Dass dies vorliegend nicht der Fall gewesen wäre, hat der Kläger nicht substantiiert dargelegt. Wenn er diesbezüglich moniert, der Beurteiler habe nicht deutlich machen können, wie er zu einem Gesamturteil von 10 Punkten gekommen sei, hat dieser erklärt, dass er sich bei der Vergabe von 10 Punkten – zulässigerweise – auf den Vorschlag des Dienststellenleiters, EPHK F., verlassen habe; der der Beurteilung zugrunde liegende Maßstab ergibt sich insoweit aus dem Gesetz (vgl. Art. 33 Abs. 2 GG, Art. 58, 59 LlbG). Es ist auch nicht zu beanstanden, wenn der Beurteiler anhand der von ihm übernommenen Einschätzung, die Arbeitsleistung des Klägers sei v.a. hinsichtlich der Arbeitsmenge nicht ausreichend, die Fachkenntnisse des Klägers seien allenfalls mittelmäßig und es hätten Defizite bei der Einsatzbereitschaft bestanden, für diese Einzelmerkmale nur 8, 10 bzw. 9 Punkte vergeben hat. Auch das Gesamturteil von 10 Punkten folgt aus der Bewertung der Einzelmerkmale. Dagegen kann der Kläger nicht einwenden, es erschließe sich nicht, weshalb 10 und nicht etwa 11 oder auch nur 9 Punkte vergeben worden seien. Diese Einschätzung obliegt allein dem Beurteiler im Rahmen seines Beurteilungsspielraums. Aus der Antwort des Beurteilers auf Frage des Klägerbevollmächtigten, ob eine Änderung der Reihung infolge eines besonderen Ereignisses möglich wäre, was dieser nachvollziehbar für den Fall, dass ein sachlicher Grund hierfür gegeben sei, bejaht hat, kann nicht der Schluss gezogen werden, dass er sich im Übrigen an die Reihung gebunden gefühlt habe.

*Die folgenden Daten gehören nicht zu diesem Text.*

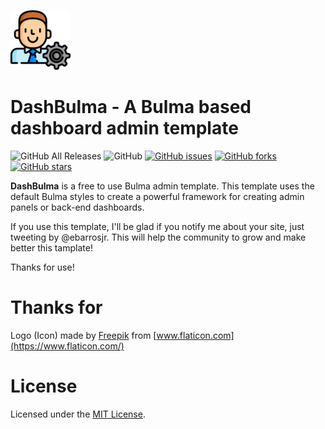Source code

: ![Alt text](src/img/favicon-96x96.png?raw=true "Icon")
# DashBulma - A Bulma based dashboard admin template
![GitHub All Releases](https://img.shields.io/github/downloads/ebarrosjr/dashbulma/total?style=flat-square)
![GitHub](https://img.shields.io/github/license/ebarrosjr/dashbulma?style=flat-square)
[![GitHub issues](https://img.shields.io/github/issues/ebarrosjr/dashbulma?style=flat-square)](https://github.com/ebarrosjr/dashbulma/issues)
[![GitHub forks](https://img.shields.io/github/forks/ebarrosjr/dashbulma?style=flat-square)](https://github.com/ebarrosjr/dashbulma/network)
[![GitHub stars](https://img.shields.io/github/stars/ebarrosjr/dashbulma?style=flat-square)](https://github.com/ebarrosjr/dashbulma/stargazers)


**DashBulma** is a free to use Bulma admin template. This template uses the default Bulma styles to create a powerful framework for creating admin panels or back-end dashboards.

If you use this template, I'll be glad if you notify me about your site, just tweeting by @ebarrosjr. This will help the community to grow and make better this tamplate!

Thanks for use!

# Thanks for

Logo (Icon) made by [Freepik](https://www.flaticon.com/authors/freepik) from [www.flaticon.com](https://www.flaticon.com/)

# License
Licensed under the [MIT License](LICENSE).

(3) Soweit der Kläger schließlich rügt, dass der unmittelbare Vorgesetzte des Klägers als Dienstgruppenleiter, PHK R., entgegen Nr. 10.1 Satz 3 Abschnitt 3 VV-BeamtR nicht mit der Erstellung des Beurteilungsentwurfs beauftragt worden sei, legt er schon nicht substantiiert dar, inwiefern die Erstellung eines Beurteilungsvorschlags durch diesen zu einer besseren Beurteilung geführt hätte. Im Übrigen ist es nicht zu beanstanden, wenn der Dienststellenleiter sich bei Erstellung des Entwurfs mit dem Dienstgruppenleiter abgesprochen hat, der laut Beurteilungsformular auch keine Einwände gegen die Beurteilung erhoben hat. Unabhängig davon, dass es sich bei der Vorschrift um eine Soll-Bestimmung handelt, die nur im Regelfall einzuhalten ist, und auch EPHK F. als Dienststellenleiter als unmittelbarer Vorgesetzter des Klägers i.S.d. genannten Norm anzusehen ist (vgl. BayVGH, U.v. 17.12.2015 – 3 BV 13.773 – juris Rn. 16), ist der erforderlichen Beteiligung des Dienstgruppenleiters jedenfalls mit seiner Anhörung durch den Dienststellenleiter bei der Erstellung des Vorschlags Genüge getan worden (vgl. BayVGH, U.v. 7.5.2014 – 3 BV 12.2594 – juris Rn. 44).
2. Die vom Kläger als grundsätzlich bezeichnete Frage, ob Nr. 10.1 Satz 3 Abschnitt 3 VV-BeamtR Genüge getan wird, wenn nicht der unmittelbare Vorgesetzte des zu beurteilenden Beamten mit der Erstellung eines Beurteilungsentwurfs beauftragt wird, sondern der nächsthöhere Vorgesetzte, und dieser dann den von ihm erstellten Beurteilungsentwurf mit dem unmittelbaren Vorgesetzten abspricht, lässt sich aufgrund der unter 1.(3) gemachten Ausführungen bejahen, ohne dass es hierfür der Durchführung eines Berufungsverfahrens bedarf.
3. Der Zulassungsantrag war daher mit der Kostenfolge des § 154 Abs. 2 VwGO abzulehnen. Die Streitwertfestsetzung beruht auf § 47 Abs. 1 und 3, § 52 Abs. 2 GKG (wie Vorinstanz).
Mit der Ablehnung des Antrags auf Zulassung der Berufung wird die Entscheidung des Verwaltungsgerichts rechtskräftig (§ 124a Abs. 5 Satz 4 VwGO).